Correlation Between B Communications and BlueScope Steel
Can any of the company-specific risk be diversified away by investing in both B Communications and BlueScope Steel at the same time? Although using a correlation coefficient on its own may not help to predict future stock returns, this module helps to understand the diversifiable risk of combining B Communications and BlueScope Steel into the same portfolio, which is an essential part of the fundamental portfolio management process.
By analyzing existing cross correlation between B Communications and BlueScope Steel Ltd, you can compare the effects of market volatilities on B Communications and BlueScope Steel and check how they will diversify away market risk if combined in the same portfolio for a given time horizon. You can also utilize pair trading strategies of matching a long position in B Communications with a short position of BlueScope Steel. Check out your portfolio center. Please also check ongoing floating volatility patterns of B Communications and BlueScope Steel.

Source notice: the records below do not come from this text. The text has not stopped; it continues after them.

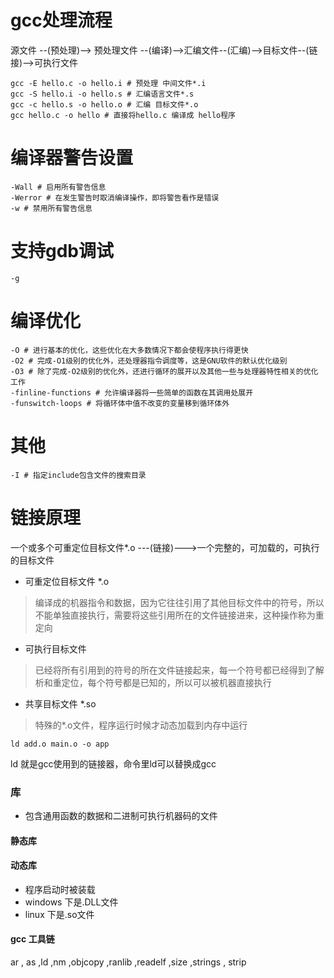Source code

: # gcc处理流程
源文件 --(预处理)--> 预处理文件 --(编译)-->汇编文件--(汇编)-->目标文件--(链接)-->可执行文件
```shell
gcc -E hello.c -o hello.i # 预处理 中间文件*.i
gcc -S hello.i -o hello.s # 汇编语言文件*.s
gcc -c hello.s -o hello.o # 汇编 目标文件*.o
gcc hello.c -o hello # 直接将hello.c 编译成 hello程序
```

# 编译器警告设置
```shell
-Wall # 启用所有警告信息
-Werror # 在发生警告时取消编译操作，即将警告看作是错误
-w # 禁用所有警告信息
```

# 支持gdb调试
```shell
-g
```

# 编译优化
```shell
-O # 进行基本的优化，这些优化在大多数情况下都会使程序执行得更快
-O2 # 完成-O1级别的优化外，还处理器指令调度等，这是GNU软件的默认优化级别
-O3 # 除了完成-O2级别的优化外，还进行循环的展开以及其他一些与处理器特性相关的优化工作
-finline-functions # 允许编译器将一些简单的函数在其调用处展开
-funswitch-loops # 将循环体中值不改变的变量移到循环体外
```

# 其他
```shell
-I # 指定include包含文件的搜索目录
```

# 链接原理
一个或多个可重定位目标文件*.o ---(链接)--->一个完整的，可加载的，可执行的目标文件
- 可重定位目标文件 *.o
> 编译成的机器指令和数据，因为它往往引用了其他目标文件中的符号，所以不能单独直接执行，需要将这些引用所在的文件链接进来，这种操作称为重定向
- 可执行目标文件
> 已经将所有引用到的符号的所在文件链接起来，每一个符号都已经得到了解析和重定位，每个符号都是已知的，所以可以被机器直接执行
- 共享目标文件 *.so
> 特殊的*.o文件，程序运行时候才动态加载到内存中运行

```shell
ld add.o main.o -o app
```
ld 就是gcc使用到的链接器，命令里ld可以替换成gcc

### 库
- 包含通用函数的数据和二进制可执行机器码的文件

#### 静态库

#### 动态库
- 程序启动时被装载
- windows 下是.DLL文件
- linux 下是.so文件

#### gcc 工具链
ar , as ,ld ,nm ,objcopy ,ranlib ,readelf ,size ,strings , strip

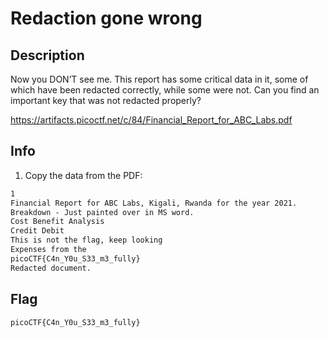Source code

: # Redaction gone wrong

## Description

Now you DON’T see me.
This report has some critical data in it, some of which have been redacted correctly, while some were not. Can you find an important key that was not redacted properly?

<https://artifacts.picoctf.net/c/84/Financial_Report_for_ABC_Labs.pdf>

## Info

1. Copy the data from the PDF:

```txt
1
Financial Report for ABC Labs, Kigali, Rwanda for the year 2021.  
Breakdown - Just painted over in MS word.  
Cost Benefit Analysis 
Credit Debit 
This is not the flag, keep looking 
Expenses from the       
picoCTF{C4n_Y0u_S33_m3_fully} 
Redacted document.
```

## Flag

`picoCTF{C4n_Y0u_S33_m3_fully}`

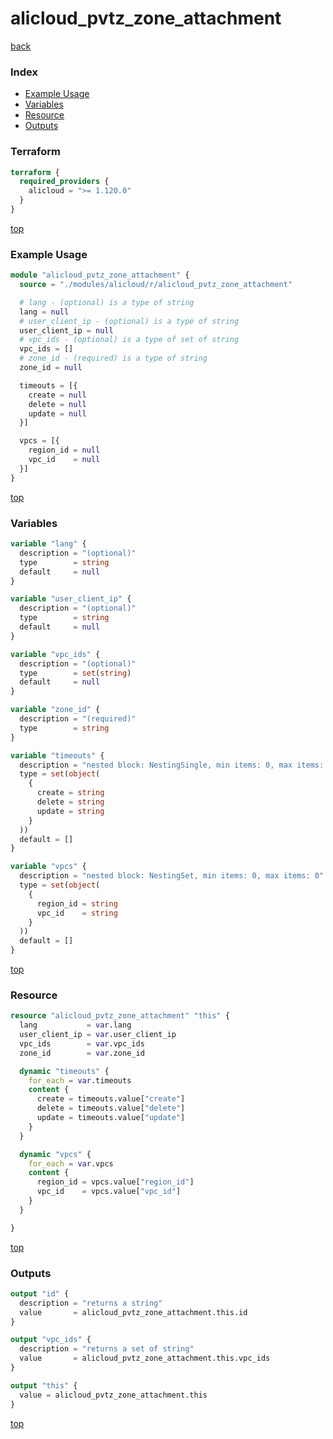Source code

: # alicloud_pvtz_zone_attachment

[back](../alicloud.md)

### Index

- [Example Usage](#example-usage)
- [Variables](#variables)
- [Resource](#resource)
- [Outputs](#outputs)

### Terraform

```terraform
terraform {
  required_providers {
    alicloud = ">= 1.120.0"
  }
}
```

[top](#index)

### Example Usage

```terraform
module "alicloud_pvtz_zone_attachment" {
  source = "./modules/alicloud/r/alicloud_pvtz_zone_attachment"

  # lang - (optional) is a type of string
  lang = null
  # user_client_ip - (optional) is a type of string
  user_client_ip = null
  # vpc_ids - (optional) is a type of set of string
  vpc_ids = []
  # zone_id - (required) is a type of string
  zone_id = null

  timeouts = [{
    create = null
    delete = null
    update = null
  }]

  vpcs = [{
    region_id = null
    vpc_id    = null
  }]
}
```

[top](#index)

### Variables

```terraform
variable "lang" {
  description = "(optional)"
  type        = string
  default     = null
}

variable "user_client_ip" {
  description = "(optional)"
  type        = string
  default     = null
}

variable "vpc_ids" {
  description = "(optional)"
  type        = set(string)
  default     = null
}

variable "zone_id" {
  description = "(required)"
  type        = string
}

variable "timeouts" {
  description = "nested block: NestingSingle, min items: 0, max items: 0"
  type = set(object(
    {
      create = string
      delete = string
      update = string
    }
  ))
  default = []
}

variable "vpcs" {
  description = "nested block: NestingSet, min items: 0, max items: 0"
  type = set(object(
    {
      region_id = string
      vpc_id    = string
    }
  ))
  default = []
}
```

[top](#index)

### Resource

```terraform
resource "alicloud_pvtz_zone_attachment" "this" {
  lang           = var.lang
  user_client_ip = var.user_client_ip
  vpc_ids        = var.vpc_ids
  zone_id        = var.zone_id

  dynamic "timeouts" {
    for_each = var.timeouts
    content {
      create = timeouts.value["create"]
      delete = timeouts.value["delete"]
      update = timeouts.value["update"]
    }
  }

  dynamic "vpcs" {
    for_each = var.vpcs
    content {
      region_id = vpcs.value["region_id"]
      vpc_id    = vpcs.value["vpc_id"]
    }
  }

}
```

[top](#index)

### Outputs

```terraform
output "id" {
  description = "returns a string"
  value       = alicloud_pvtz_zone_attachment.this.id
}

output "vpc_ids" {
  description = "returns a set of string"
  value       = alicloud_pvtz_zone_attachment.this.vpc_ids
}

output "this" {
  value = alicloud_pvtz_zone_attachment.this
}
```

[top](#index)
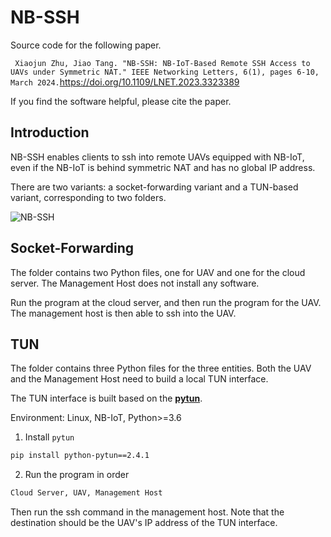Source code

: # NB-SSH

Source code for the following paper.

`
Xiaojun Zhu, Jiao Tang. "NB-SSH: NB-IoT-Based Remote SSH Access to UAVs under Symmetric NAT." IEEE Networking Letters, 6(1), pages 6-10, March 2024.`https://doi.org/10.1109/LNET.2023.3323389

If you find the software helpful, please cite the paper.

## Introduction
NB-SSH enables clients to ssh into remote UAVs equipped with NB-IoT, even if the NB-IoT is behind symmetric NAT and has no global IP address.

There are two variants: a socket-forwarding variant and a TUN-based variant, corresponding to two folders.

![NB-SSH](https://gitee.com/idletom/typora-picgo/raw/master/img/NB-SSH.png)



## Socket-Forwarding

The folder contains two Python files, one for UAV and one for the cloud server. The Management Host does not install any software.

Run the program at the cloud server, and then run the program for the UAV. The management host is then able to ssh into the UAV.


## TUN

The folder contains three Python files for the three entities. Both the UAV and the Management Host need to build a local TUN interface.

The TUN interface is built based on the **[pytun](https://github.com/montag451/pytun)**.

Environment: Linux, NB-IoT, Python\>=3.6

1. Install `pytun`

```bash
pip install python-pytun==2.4.1
```

2. Run the program in order

```bash
Cloud Server, UAV, Management Host
```

Then run the ssh command in the management host. Note that the destination should be the UAV's IP address of the TUN interface.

Diversification Opportunities for B Communications and BlueScope Steel
-0.32 | Correlation Coefficient |
Very good diversification
The 3 months correlation between BCOMF and BlueScope is -0.32. Overlapping area represents the amount of risk that can be diversified away by holding B Communications and BlueScope Steel Ltd in the same portfolio, assuming nothing else is changed. The correlation between historical prices or returns on BlueScope Steel and B Communications is a relative statistical measure of the degree to which these equity instruments tend to move together. The correlation coefficient measures the extent to which returns on B Communications are associated (or correlated) with BlueScope Steel. Values of the correlation coefficient range from -1 to +1, where. The correlation of zero (0) is possible when the price movement of BlueScope Steel has no effect on the direction of B Communications i.e., B Communications and BlueScope Steel go up and down completely randomly.
Pair Corralation between B Communications and BlueScope Steel
Assuming the 90 days horizon B Communications is expected to generate 0.59 times more return on investment than BlueScope Steel. However, B Communications is 1.69 times less risky than BlueScope Steel. It trades about 0.19 of its potential returns per unit of risk. BlueScope Steel Ltd is currently generating about 0.04 per unit of risk. If you would invest 593.00 in B Communications on September 5, 2025 and sell it today you would earn a total of 142.00 from holding B Communications or generate 23.95% return on investment over 90 days.
| Time Period | 3 Months [change] |
| Direction | Moves Against |
| Strength | Insignificant |
| Accuracy | 100.0% |
| Values | Daily Returns |
B Communications vs. BlueScope Steel Ltd
Performance |
| Timeline |
| B Communications |
| BlueScope Steel |
B Communications and BlueScope Steel Volatility Contrast
Predicted Return Density |
| Returns |
Pair Trading with B Communications and BlueScope Steel
The main advantage of trading using opposite B Communications and BlueScope Steel positions is that it hedges away some unsystematic risk. Because of two separate transactions, even if B Communications position performs unexpectedly, BlueScope Steel can make up some of the losses. Pair trading also minimizes risk from directional movements in the market. For example, if an entire industry or sector drops because of unexpected headlines, the short position in BlueScope Steel will offset losses from the drop in BlueScope Steel's long position.| B Communications vs. ATT Inc | B Communications vs. Verizon Communications | B Communications vs. Deutsche Telekom AG | B Communications vs. Deutsche Telekom AG |
| BlueScope Steel vs. ZhongAn Online P | BlueScope Steel vs. Pacific Online Limited | BlueScope Steel vs. Quality Online Education | BlueScope Steel vs. AmTrust Financial Services |
Check out your portfolio center.Note that this page's information should be used as a complementary analysis to find the right mix of equity instruments to add to your existing portfolios or create a brand new portfolio. You can also try the Stock Tickers module to use high-impact, comprehensive, and customizable stock tickers that can be easily integrated to any websites.